● **Work required**
Output only the lines below that start at the line containing "## Struktura" and end at the line containing "- Klasa Działalność", with both ends kept.
╔══
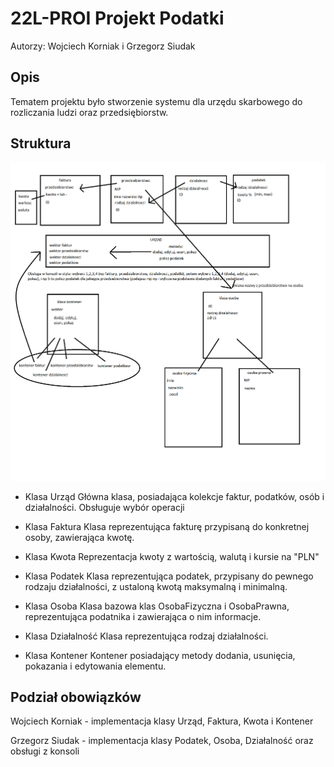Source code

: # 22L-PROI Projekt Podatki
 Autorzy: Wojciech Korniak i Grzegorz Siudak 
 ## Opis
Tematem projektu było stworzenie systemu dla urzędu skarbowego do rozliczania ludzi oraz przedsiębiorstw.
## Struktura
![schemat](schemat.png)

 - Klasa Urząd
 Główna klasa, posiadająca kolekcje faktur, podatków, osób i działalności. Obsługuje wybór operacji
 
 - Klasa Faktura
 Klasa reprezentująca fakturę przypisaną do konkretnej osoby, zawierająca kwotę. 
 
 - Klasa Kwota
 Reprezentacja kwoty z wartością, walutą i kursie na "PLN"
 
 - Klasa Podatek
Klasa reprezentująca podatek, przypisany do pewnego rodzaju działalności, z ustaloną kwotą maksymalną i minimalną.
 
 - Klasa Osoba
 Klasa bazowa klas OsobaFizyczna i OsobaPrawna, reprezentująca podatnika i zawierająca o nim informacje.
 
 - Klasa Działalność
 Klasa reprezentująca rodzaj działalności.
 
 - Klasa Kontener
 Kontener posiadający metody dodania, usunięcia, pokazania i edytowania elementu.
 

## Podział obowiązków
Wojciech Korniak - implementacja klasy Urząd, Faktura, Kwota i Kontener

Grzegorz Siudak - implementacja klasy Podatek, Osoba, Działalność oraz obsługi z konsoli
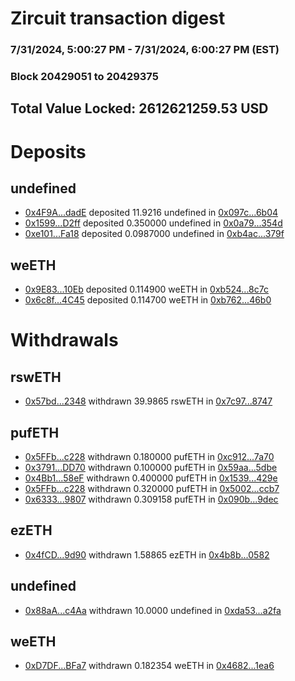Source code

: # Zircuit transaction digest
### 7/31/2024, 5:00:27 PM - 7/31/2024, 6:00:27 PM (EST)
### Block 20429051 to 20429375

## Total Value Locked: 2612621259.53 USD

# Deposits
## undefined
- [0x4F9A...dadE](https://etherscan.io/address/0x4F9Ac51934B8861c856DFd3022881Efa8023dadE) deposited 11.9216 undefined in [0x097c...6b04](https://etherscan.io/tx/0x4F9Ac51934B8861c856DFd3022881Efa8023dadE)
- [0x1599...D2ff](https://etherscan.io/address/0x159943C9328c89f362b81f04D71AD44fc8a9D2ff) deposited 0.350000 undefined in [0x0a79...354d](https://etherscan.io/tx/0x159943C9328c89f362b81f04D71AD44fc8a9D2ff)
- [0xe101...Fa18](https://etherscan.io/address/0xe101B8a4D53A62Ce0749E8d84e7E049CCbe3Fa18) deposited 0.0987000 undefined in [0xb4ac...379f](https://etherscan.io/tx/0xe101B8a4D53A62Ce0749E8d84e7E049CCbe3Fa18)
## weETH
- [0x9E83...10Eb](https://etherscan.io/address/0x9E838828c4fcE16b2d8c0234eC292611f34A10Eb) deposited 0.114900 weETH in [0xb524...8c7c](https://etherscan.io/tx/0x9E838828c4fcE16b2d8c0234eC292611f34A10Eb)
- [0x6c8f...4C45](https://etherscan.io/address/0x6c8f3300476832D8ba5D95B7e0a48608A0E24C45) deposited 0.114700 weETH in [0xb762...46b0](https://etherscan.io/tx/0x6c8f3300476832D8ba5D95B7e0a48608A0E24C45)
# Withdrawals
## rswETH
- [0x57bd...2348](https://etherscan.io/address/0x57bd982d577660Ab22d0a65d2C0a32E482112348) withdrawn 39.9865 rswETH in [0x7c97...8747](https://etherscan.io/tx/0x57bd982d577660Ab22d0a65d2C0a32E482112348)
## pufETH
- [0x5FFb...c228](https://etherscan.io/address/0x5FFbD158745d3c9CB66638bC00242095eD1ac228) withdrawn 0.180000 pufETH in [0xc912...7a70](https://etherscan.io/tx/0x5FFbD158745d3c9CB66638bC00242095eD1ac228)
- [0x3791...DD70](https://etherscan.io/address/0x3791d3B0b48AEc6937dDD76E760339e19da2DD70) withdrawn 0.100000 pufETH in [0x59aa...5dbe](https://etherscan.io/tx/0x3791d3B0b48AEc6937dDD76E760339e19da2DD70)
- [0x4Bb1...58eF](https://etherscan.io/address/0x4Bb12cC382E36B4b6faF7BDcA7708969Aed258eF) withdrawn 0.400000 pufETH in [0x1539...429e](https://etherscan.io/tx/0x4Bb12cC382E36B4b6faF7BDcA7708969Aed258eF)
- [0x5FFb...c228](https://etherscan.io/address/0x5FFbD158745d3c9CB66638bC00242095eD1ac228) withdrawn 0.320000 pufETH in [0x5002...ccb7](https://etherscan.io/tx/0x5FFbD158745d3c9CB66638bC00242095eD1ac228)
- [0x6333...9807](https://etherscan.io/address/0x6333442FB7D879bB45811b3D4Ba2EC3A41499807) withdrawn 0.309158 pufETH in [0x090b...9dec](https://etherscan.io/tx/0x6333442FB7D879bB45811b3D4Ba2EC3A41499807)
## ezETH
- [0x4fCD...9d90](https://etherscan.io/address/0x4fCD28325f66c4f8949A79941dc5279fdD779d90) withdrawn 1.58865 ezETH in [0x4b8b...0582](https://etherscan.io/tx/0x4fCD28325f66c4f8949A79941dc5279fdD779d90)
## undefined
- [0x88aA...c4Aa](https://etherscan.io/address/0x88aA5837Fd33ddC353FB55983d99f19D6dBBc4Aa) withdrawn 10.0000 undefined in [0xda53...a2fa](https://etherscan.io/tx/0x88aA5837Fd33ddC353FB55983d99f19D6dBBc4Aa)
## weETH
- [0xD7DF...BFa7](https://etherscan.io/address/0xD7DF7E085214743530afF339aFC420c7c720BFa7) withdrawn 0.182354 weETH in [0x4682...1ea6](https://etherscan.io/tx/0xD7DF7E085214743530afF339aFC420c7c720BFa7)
╚══
╔══
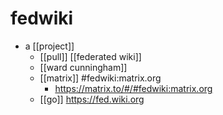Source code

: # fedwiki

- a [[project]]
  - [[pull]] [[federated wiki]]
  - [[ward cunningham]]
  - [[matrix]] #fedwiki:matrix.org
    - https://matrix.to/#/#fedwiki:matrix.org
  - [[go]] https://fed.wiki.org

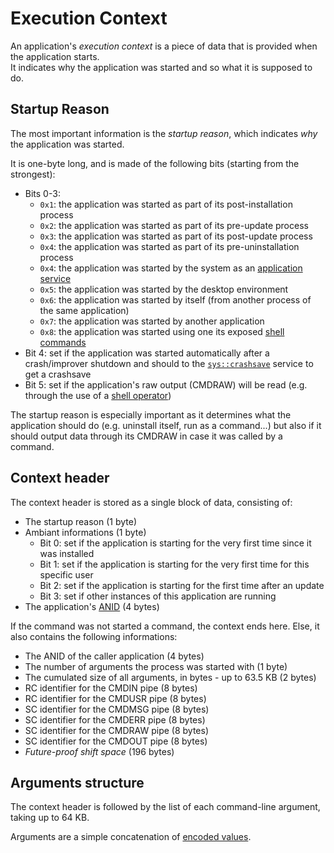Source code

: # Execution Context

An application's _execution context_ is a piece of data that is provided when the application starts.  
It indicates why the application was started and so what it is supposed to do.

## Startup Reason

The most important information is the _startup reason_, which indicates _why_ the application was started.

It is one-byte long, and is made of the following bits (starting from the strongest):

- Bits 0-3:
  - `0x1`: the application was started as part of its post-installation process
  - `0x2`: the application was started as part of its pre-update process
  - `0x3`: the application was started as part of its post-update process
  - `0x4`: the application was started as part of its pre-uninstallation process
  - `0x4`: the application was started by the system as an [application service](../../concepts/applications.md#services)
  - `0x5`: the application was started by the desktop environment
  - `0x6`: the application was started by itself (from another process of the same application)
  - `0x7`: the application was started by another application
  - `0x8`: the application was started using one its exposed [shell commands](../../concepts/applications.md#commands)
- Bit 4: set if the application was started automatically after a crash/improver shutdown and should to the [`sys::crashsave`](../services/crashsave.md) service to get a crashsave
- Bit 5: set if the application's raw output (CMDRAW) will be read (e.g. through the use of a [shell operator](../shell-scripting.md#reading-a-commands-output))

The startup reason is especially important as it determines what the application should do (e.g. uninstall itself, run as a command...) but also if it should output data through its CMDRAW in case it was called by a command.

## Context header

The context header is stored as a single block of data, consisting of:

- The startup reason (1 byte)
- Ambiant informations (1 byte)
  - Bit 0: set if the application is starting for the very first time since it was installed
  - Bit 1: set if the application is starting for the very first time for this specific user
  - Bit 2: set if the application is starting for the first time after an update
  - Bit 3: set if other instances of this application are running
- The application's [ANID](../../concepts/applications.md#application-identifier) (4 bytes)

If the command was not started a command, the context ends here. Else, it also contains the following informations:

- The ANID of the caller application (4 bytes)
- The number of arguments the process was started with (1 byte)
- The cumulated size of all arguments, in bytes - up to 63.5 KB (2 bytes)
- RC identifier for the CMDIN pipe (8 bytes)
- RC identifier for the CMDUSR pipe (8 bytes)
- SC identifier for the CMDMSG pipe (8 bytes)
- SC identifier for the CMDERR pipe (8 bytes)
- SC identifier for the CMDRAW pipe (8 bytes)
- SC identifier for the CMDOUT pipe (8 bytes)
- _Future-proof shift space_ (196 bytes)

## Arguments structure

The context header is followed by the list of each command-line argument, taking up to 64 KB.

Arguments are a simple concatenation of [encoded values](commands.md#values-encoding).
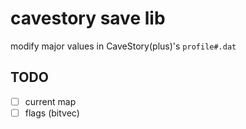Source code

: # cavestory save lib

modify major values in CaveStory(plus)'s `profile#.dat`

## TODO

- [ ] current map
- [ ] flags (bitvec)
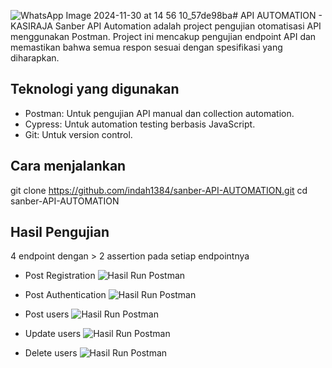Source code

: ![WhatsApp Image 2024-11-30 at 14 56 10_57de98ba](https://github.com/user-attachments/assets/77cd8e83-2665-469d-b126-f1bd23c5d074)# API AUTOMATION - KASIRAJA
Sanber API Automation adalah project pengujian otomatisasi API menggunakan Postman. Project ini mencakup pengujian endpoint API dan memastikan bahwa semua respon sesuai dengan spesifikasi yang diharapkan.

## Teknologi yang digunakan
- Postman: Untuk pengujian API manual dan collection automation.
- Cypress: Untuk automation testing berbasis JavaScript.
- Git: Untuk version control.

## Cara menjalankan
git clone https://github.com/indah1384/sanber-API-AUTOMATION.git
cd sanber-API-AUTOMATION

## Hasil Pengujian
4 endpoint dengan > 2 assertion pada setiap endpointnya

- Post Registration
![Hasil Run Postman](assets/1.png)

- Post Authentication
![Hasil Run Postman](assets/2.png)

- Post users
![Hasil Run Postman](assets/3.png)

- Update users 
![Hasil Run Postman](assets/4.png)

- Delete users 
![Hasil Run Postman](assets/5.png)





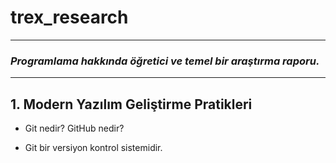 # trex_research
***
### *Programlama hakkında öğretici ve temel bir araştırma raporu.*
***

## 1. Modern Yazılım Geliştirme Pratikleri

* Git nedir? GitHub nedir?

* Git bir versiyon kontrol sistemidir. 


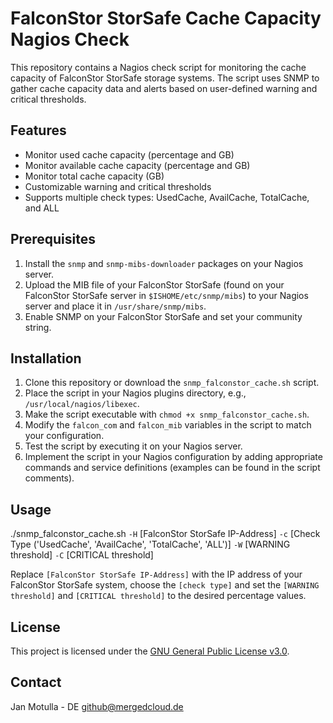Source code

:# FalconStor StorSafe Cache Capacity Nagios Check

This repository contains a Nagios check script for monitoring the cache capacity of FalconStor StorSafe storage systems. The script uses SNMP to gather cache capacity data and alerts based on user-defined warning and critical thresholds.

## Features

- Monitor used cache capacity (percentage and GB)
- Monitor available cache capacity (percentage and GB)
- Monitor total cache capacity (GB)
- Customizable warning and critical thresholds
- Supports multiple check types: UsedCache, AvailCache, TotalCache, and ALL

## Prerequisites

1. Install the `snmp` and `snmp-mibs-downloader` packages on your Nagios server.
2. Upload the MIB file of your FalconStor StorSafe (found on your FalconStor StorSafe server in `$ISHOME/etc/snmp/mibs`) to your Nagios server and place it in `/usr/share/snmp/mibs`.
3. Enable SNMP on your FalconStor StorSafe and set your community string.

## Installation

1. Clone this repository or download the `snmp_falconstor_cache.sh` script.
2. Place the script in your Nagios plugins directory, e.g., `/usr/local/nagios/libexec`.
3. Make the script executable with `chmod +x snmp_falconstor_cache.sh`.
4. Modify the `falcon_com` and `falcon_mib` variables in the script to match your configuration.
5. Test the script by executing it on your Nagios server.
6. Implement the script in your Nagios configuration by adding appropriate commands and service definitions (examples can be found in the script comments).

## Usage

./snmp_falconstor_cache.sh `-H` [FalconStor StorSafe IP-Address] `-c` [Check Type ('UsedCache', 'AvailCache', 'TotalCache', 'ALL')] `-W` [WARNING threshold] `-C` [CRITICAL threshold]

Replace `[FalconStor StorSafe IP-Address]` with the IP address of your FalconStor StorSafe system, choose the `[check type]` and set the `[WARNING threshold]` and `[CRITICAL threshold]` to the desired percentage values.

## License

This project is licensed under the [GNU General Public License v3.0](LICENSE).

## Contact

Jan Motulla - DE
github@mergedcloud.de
╚══
╔══
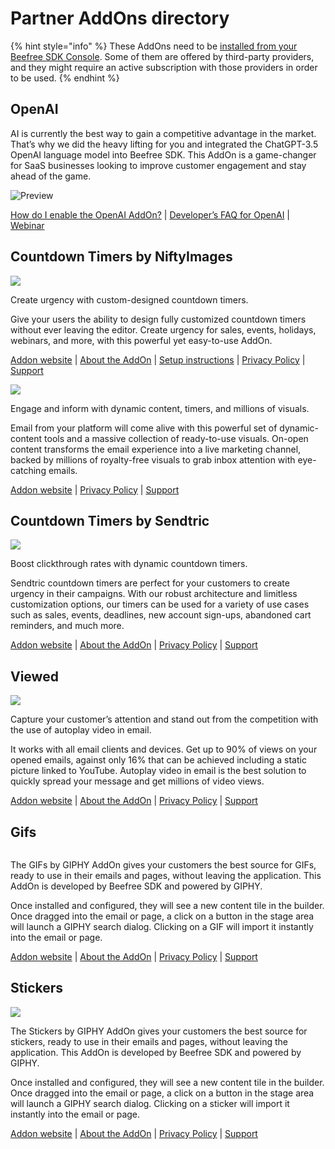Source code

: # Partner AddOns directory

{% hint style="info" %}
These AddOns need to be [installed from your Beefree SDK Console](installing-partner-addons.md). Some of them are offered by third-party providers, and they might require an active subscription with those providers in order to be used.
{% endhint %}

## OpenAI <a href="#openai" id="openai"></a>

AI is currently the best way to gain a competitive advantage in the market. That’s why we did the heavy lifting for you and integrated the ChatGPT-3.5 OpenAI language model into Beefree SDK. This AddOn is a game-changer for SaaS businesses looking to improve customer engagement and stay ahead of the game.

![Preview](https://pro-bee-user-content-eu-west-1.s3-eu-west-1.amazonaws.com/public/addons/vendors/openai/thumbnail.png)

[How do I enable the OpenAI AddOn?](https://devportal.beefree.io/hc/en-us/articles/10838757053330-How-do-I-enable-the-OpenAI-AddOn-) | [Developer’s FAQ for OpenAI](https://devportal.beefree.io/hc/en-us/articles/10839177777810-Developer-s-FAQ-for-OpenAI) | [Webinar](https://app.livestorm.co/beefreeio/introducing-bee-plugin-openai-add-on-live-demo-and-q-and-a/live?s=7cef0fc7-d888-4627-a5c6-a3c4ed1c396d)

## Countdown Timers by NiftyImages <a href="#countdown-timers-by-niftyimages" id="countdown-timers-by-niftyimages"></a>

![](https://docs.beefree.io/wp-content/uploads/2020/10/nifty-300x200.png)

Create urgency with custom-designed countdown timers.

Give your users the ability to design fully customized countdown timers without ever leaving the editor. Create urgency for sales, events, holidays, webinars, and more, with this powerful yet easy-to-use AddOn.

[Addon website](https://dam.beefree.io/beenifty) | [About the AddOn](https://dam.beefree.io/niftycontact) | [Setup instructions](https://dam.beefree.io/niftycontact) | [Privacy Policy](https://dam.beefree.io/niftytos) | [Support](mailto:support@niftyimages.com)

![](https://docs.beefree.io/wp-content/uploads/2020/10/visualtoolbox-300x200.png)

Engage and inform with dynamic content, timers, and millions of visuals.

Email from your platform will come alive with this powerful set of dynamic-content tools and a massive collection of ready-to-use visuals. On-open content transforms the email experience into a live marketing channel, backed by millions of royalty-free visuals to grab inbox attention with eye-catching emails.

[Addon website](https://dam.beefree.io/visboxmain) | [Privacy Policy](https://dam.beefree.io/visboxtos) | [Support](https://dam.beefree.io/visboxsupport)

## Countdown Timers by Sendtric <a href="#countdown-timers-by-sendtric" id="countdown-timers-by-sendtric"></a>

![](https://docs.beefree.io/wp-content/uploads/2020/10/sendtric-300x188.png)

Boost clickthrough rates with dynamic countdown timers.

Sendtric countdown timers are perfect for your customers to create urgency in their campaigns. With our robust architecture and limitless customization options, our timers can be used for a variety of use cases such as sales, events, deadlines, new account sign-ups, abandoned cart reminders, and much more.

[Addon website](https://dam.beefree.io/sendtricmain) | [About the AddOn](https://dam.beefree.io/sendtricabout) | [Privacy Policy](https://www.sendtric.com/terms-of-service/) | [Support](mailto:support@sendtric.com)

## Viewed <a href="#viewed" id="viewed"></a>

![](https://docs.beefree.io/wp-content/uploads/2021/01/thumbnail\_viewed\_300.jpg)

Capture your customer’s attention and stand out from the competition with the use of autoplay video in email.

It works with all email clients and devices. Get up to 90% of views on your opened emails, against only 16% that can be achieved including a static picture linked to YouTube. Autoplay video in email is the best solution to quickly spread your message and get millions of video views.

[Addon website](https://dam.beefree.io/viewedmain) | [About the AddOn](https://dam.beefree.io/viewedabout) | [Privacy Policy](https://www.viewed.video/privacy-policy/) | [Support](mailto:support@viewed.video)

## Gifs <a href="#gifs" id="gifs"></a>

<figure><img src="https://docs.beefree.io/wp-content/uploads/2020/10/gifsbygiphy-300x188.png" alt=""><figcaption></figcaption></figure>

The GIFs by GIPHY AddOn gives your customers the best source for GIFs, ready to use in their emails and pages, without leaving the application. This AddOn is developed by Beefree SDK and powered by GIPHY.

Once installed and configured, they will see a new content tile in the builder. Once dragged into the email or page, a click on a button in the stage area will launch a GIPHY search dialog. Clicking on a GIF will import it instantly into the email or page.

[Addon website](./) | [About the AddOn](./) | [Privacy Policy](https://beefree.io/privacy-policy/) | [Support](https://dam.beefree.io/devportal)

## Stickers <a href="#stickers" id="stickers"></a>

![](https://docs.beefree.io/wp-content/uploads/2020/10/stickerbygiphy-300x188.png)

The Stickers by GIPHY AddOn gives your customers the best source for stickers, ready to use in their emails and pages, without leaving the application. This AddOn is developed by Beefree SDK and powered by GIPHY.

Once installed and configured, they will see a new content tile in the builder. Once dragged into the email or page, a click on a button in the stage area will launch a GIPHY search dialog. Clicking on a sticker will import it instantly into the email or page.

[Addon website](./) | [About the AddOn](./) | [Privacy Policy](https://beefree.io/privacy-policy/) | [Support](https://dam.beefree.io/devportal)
╚══
● **Finished task**
## Struktura
![schemat](schemat.png)

 - Klasa Urząd
 Główna klasa, posiadająca kolekcje faktur, podatków, osób i działalności. Obsługuje wybór operacji
 
 - Klasa Faktura
 Klasa reprezentująca fakturę przypisaną do konkretnej osoby, zawierająca kwotę. 
 
 - Klasa Kwota
 Reprezentacja kwoty z wartością, walutą i kursie na "PLN"
 
 - Klasa Podatek
Klasa reprezentująca podatek, przypisany do pewnego rodzaju działalności, z ustaloną kwotą maksymalną i minimalną.
 
 - Klasa Osoba
 Klasa bazowa klas OsobaFizyczna i OsobaPrawna, reprezentująca podatnika i zawierająca o nim informacje.
 
 - Klasa Działalność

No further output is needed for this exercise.